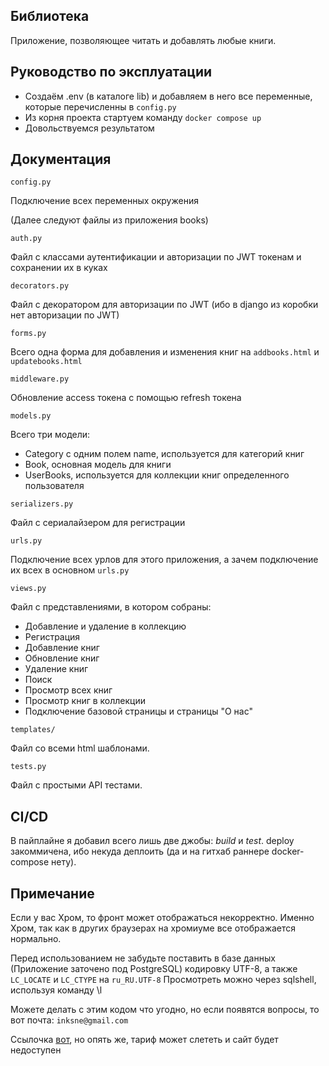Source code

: ## Библиотека

Приложение, позволяющее читать и добавлять любые книги.

## Руководство по эксплуатации

- Создаём .env (в каталоге lib) и добавляем в него все переменные, которые перечисленны в ```config.py```
- Из корня проекта стартуем команду ```docker compose up```
- Довольствуемся результатом

## Документация

`config.py`

Подключение всех переменных окружения

(Далее следуют файлы из приложения books)

`auth.py`

Файл с классами аутентификации и авторизации по JWT токенам и сохранении их в куках

`decorators.py`

Файл с декоратором для авторизации по JWT (ибо в django из коробки нет авторизации по JWT)

`forms.py`

Всего одна форма для добавления и изменения книг на `addbooks.html` и `updatebooks.html`

`middleware.py`

Обновление access токена с помощью refresh токена

`models.py`

Всего три модели:
- Category с одним полем name, используется для категорий книг
- Book, основная модель для книги
- UserBooks, используется для коллекции книг определенного пользователя

`serializers.py`

Файл с сериалайзером для регистрации

`urls.py`

Подключение всех урлов для этого приложения, а зачем подключение их всех в основном `urls.py`

`views.py`

Файл с представлениями, в котором собраны:
- Добавление и удаление в коллекцию
- Регистрация
- Добавление книг
- Обновление книг
- Удаление книг
- Поиск
- Просмотр всех книг
- Просмотр книг в коллекции
- Подключение базовой страницы и страницы "О нас"

`templates/`

Файл со всеми html шаблонами.

`tests.py`

Файл с простыми API тестами.

## CI/CD

В пайплайне я добавил всего лишь две джобы: *build* и *test*.
deploy закоммичена, ибо некуда деплоить (да и на гитхаб раннере docker-compose нету).

## Примечание

Если у вас Хром, то фронт может отображаться некорректно.
Именно Хром, так как в других браузерах на хромиуме все отображается нормально.

Перед использованием не забудьте поставить в базе данных (Приложение заточено под PostgreSQL)
кодировку UTF-8, а также `LC_LOCATE` и `LC_CTYPE` на `ru_RU.UTF-8`
Просмотреть можно через sqlshell, используя команду \l

Можете делать с этим кодом что угодно, но если появятся вопросы, то вот почта:
```inksne@gmail.com```

Ссылочка [вот](https://library-obx3.onrender.com), 
но опять же, тариф может слететь и сайт будет недоступен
* * *
* [Assignment]
Please print the entries shown above again, exactly, and skip the pictures.

* [Reply to the exercise]
Source code

: ## Библиотека

Приложение, позволяющее читать и добавлять любые книги.

## Руководство по эксплуатации

- Создаём .env (в каталоге lib) и добавляем в него все переменные, которые перечисленны в ```config.py```
- Из корня проекта стартуем команду ```docker compose up```
- Довольствуемся результатом

## Документация

`config.py`

Подключение всех переменных окружения

(Далее следуют файлы из приложения books)

`auth.py`

Файл с классами аутентификации и авторизации по JWT токенам и сохранении их в куках

`decorators.py`

Файл с декоратором для авторизации по JWT (ибо в django из коробки нет авторизации по JWT)

`forms.py`

Всего одна форма для добавления и изменения книг на `addbooks.html` и `updatebooks.html`

`middleware.py`

Обновление access токена с помощью refresh токена

`models.py`

Всего три модели:
- Category с одним полем name, используется для категорий книг
- Book, основная модель для книги
- UserBooks, используется для коллекции книг определенного пользователя

`serializers.py`

Файл с сериалайзером для регистрации

`urls.py`

Подключение всех урлов для этого приложения, а зачем подключение их всех в основном `urls.py`

`views.py`

Файл с представлениями, в котором собраны:
- Добавление и удаление в коллекцию
- Регистрация
- Добавление книг
- Обновление книг
- Удаление книг
- Поиск
- Просмотр всех книг
- Просмотр книг в коллекции
- Подключение базовой страницы и страницы "О нас"

`templates/`

Файл со всеми html шаблонами.

`tests.py`

Файл с простыми API тестами.

## CI/CD

В пайплайне я добавил всего лишь две джобы: *build* и *test*.
deploy закоммичена, ибо некуда деплоить (да и на гитхаб раннере docker-compose нету).

## Примечание

Если у вас Хром, то фронт может отображаться некорректно.
Именно Хром, так как в других браузерах на хромиуме все отображается нормально.

Перед использованием не забудьте поставить в базе данных (Приложение заточено под PostgreSQL)
кодировку UTF-8, а также `LC_LOCATE` и `LC_CTYPE` на `ru_RU.UTF-8`
Просмотреть можно через sqlshell, используя команду \l

Можете делать с этим кодом что угодно, но если появятся вопросы, то вот почта:
```inksne@gmail.com```

Ссылочка [вот](https://library-obx3.onrender.com), 
но опять же, тариф может слететь и сайт будет недоступен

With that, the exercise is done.